Wie schwerwiegend Vieltrinken bereits für Männer im mittleren Alter sein kann, verdeutlicht die Studie des Teams um Séverine Sabia vom University College London. Die in der Fachzeitschrift Neurology veröffentlichte Untersuchung erfasst die Trinkgewohnheiten von mehr als 5000 Männern und 2000 Frauen, die zu Beginn der Studie zwischen 45 und 69 Jahre alt waren. Die Teilnehmer wurden innerhalb von zehn Jahren insgesamt dreimal befragt. Außerdem testeten die Wissenschaftler Gedächtnis und Gehirnleistung der Teilnehmer. Diese Tests wurden innerhalb der nächsten zehn Jahre zwei weitere Male durchgeführt.

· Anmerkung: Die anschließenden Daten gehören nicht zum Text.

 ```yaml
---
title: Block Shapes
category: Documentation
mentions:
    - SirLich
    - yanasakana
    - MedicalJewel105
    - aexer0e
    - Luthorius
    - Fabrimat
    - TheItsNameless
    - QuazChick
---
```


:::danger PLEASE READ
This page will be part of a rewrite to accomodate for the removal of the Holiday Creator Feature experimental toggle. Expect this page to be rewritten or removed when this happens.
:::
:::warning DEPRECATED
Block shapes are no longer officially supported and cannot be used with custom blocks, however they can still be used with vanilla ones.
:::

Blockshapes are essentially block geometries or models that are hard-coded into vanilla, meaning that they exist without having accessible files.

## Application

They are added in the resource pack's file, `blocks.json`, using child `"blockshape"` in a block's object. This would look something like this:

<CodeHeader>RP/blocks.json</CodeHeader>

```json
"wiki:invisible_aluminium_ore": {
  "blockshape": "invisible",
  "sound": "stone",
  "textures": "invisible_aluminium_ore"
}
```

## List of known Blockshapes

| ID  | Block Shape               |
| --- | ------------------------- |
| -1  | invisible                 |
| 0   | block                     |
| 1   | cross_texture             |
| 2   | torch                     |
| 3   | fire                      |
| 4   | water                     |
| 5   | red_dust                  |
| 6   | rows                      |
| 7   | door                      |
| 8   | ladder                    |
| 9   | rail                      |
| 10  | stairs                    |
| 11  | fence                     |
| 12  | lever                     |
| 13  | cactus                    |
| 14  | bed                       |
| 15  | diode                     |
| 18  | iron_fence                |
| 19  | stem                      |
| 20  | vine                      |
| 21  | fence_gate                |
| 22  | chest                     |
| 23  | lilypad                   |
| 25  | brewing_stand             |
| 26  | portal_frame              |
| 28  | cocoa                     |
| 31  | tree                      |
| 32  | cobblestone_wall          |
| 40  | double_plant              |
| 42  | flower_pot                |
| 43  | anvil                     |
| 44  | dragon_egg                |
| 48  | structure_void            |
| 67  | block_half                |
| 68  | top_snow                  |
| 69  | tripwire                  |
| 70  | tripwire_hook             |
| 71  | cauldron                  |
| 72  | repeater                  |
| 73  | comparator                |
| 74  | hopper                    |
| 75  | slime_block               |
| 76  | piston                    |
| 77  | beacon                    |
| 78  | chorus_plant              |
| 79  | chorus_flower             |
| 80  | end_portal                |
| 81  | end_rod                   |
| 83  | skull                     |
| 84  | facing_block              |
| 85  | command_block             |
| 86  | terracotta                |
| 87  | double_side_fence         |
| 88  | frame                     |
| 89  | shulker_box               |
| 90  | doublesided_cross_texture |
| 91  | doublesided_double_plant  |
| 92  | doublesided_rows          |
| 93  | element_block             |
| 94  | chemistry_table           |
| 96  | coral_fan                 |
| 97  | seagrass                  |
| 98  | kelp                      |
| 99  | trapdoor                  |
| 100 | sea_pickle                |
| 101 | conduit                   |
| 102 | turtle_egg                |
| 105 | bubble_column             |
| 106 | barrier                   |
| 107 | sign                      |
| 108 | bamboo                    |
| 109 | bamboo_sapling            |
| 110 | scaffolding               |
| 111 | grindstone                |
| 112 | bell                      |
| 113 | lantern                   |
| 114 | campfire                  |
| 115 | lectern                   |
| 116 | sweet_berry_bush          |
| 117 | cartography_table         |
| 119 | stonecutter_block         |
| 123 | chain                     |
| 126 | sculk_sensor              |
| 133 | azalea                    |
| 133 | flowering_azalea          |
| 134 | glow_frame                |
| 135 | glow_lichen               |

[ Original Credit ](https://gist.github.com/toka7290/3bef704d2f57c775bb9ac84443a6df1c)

Ergebnis: Die Studie liefert Hinweise darauf, dass ein starker Alkoholkonsum schon bei Männern mittleren Alters einen schnelleren Rückgang der Gedächtnisleistungen zufolge hat. Unter starkem Alkoholkonsum verstehen die britischen Wissenschaftler mehr als 36 Gramm Alkohol täglich, also etwa drei Gläser. Trinken Männer mehr als zehn Jahre lang viel Alkohol, ist ihre Gedächtnisleistung laut der Studie auf dem Level eines etwa sechs Jahre älteren gemäßigten Trinkers.

Zwischen Teilnehmern, die nicht oder nur mäßig Alkohol tranken, stellten die Wissenschaftler keine Unterschiede fest. Weil zu wenige Frauen unter den Vieltrinkern waren, konnten die Wissenschaftler nicht sicher feststellen, ob bei Frauen das Gedächtnis durchs Trinken ähnlich beeinträchtigt wird.